◆ **The input**:
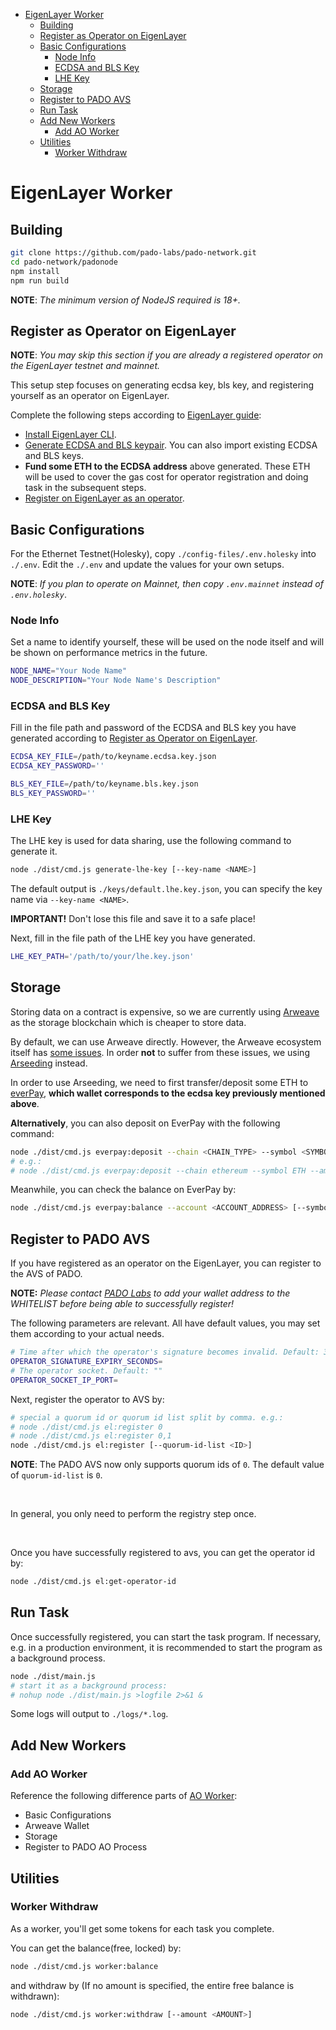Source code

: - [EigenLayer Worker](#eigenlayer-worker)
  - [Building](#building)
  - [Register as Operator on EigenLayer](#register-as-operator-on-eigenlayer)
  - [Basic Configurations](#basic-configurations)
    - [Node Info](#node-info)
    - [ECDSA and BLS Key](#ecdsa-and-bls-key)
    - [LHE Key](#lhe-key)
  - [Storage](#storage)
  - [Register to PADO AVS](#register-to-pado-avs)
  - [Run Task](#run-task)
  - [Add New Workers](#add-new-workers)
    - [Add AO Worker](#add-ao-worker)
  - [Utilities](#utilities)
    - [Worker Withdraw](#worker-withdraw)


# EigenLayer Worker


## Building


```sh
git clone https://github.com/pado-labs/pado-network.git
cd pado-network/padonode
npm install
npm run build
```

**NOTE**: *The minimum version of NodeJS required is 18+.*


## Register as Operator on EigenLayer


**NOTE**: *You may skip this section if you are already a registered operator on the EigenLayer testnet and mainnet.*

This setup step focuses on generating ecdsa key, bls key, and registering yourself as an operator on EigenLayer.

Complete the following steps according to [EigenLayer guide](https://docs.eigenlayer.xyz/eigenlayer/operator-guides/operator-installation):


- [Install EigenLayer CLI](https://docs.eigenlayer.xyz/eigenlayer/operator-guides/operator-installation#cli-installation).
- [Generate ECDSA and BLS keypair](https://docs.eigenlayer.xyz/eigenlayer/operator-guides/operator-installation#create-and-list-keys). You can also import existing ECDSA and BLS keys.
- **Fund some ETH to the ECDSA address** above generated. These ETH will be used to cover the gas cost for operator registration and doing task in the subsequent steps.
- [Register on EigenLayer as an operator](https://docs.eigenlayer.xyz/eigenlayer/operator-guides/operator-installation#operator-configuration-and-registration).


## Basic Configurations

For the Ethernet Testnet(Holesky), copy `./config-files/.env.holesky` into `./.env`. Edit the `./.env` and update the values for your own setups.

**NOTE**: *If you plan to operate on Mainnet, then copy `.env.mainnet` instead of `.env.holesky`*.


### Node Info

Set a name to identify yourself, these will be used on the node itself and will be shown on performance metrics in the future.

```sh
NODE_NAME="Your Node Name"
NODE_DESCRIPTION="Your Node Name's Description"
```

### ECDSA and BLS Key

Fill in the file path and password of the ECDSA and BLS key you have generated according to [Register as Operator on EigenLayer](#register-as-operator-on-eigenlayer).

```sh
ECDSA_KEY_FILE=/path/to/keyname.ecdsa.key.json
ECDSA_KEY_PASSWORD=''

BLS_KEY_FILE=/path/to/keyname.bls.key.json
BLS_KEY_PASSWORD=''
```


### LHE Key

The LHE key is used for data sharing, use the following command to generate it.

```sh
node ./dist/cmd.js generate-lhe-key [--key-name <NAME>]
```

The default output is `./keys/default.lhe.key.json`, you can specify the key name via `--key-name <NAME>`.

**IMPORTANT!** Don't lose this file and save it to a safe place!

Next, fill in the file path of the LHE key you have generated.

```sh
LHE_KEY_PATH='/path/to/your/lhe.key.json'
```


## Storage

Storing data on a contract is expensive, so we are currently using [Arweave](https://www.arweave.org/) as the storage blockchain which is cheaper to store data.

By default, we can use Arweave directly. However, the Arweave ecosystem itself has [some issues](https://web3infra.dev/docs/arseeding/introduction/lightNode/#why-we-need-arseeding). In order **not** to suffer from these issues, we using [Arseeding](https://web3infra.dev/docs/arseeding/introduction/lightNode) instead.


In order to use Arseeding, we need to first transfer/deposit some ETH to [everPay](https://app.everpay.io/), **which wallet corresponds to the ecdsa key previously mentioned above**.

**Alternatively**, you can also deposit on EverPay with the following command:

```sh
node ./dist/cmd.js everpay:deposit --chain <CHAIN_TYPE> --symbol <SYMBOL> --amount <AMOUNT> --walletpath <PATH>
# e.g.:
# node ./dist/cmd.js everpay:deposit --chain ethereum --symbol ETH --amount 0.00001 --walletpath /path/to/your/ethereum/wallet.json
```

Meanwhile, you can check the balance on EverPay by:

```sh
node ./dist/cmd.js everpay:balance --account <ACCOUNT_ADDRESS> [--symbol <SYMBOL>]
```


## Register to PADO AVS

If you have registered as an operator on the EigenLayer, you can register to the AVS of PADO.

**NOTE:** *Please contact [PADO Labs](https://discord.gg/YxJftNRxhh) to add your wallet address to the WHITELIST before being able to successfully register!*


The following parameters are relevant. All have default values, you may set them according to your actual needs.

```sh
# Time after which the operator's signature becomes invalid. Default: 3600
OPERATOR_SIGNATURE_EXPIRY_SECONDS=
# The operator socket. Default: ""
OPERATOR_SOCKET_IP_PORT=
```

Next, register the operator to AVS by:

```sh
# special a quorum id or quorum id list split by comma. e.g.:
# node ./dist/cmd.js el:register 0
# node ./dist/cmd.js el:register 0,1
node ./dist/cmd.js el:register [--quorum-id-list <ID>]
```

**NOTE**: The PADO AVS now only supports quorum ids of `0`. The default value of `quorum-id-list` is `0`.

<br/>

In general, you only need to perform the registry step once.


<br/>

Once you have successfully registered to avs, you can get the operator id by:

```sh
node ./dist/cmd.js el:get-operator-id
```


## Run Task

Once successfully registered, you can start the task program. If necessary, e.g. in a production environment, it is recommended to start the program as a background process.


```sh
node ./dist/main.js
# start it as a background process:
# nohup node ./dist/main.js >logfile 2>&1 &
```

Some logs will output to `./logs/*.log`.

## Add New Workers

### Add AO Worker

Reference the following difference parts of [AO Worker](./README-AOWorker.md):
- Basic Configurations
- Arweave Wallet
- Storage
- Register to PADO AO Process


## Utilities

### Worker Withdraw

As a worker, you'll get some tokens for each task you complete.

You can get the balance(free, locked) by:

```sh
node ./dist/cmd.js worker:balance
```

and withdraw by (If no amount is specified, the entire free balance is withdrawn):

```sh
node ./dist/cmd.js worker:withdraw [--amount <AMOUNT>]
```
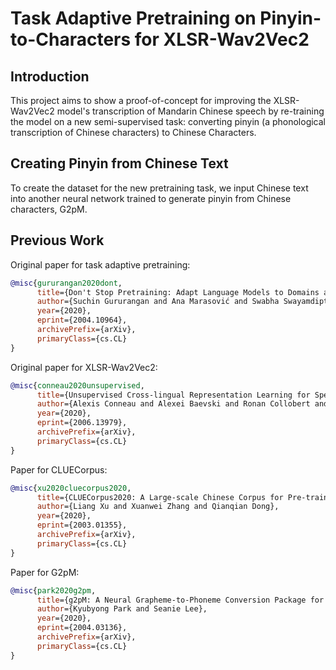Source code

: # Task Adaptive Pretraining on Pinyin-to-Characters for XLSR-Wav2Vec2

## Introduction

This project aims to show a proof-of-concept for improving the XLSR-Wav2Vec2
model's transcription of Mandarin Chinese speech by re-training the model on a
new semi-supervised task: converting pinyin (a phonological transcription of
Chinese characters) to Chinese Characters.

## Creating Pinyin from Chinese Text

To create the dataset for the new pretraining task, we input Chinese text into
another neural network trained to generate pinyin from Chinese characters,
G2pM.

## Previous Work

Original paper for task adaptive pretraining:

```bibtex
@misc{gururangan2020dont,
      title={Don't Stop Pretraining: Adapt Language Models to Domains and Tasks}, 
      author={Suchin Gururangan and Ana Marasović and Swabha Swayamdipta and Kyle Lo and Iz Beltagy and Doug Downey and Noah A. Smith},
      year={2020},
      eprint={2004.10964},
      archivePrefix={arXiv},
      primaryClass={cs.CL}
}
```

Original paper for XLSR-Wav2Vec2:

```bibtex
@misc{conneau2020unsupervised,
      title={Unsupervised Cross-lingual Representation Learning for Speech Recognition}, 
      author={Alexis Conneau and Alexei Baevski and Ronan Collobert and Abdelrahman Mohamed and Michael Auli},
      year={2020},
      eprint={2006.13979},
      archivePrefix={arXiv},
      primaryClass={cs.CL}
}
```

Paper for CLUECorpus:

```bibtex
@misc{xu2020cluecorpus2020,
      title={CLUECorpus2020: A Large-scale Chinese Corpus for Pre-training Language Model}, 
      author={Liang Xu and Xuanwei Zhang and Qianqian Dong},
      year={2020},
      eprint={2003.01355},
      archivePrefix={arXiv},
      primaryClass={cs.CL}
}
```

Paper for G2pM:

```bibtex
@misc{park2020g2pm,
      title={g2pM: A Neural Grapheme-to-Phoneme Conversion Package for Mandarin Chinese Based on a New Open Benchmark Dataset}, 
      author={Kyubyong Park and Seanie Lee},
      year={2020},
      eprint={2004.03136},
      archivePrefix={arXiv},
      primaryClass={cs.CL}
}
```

◆ **Work item**:
Scan the listing above. Gather each line that contains the word "yourself".

◆ **Solved exercise**:
This setup step focuses on generating ecdsa key, bls key, and registering yourself as an operator on EigenLayer.
Set a name to identify yourself, these will be used on the node itself and will be shown on performance metrics in the future.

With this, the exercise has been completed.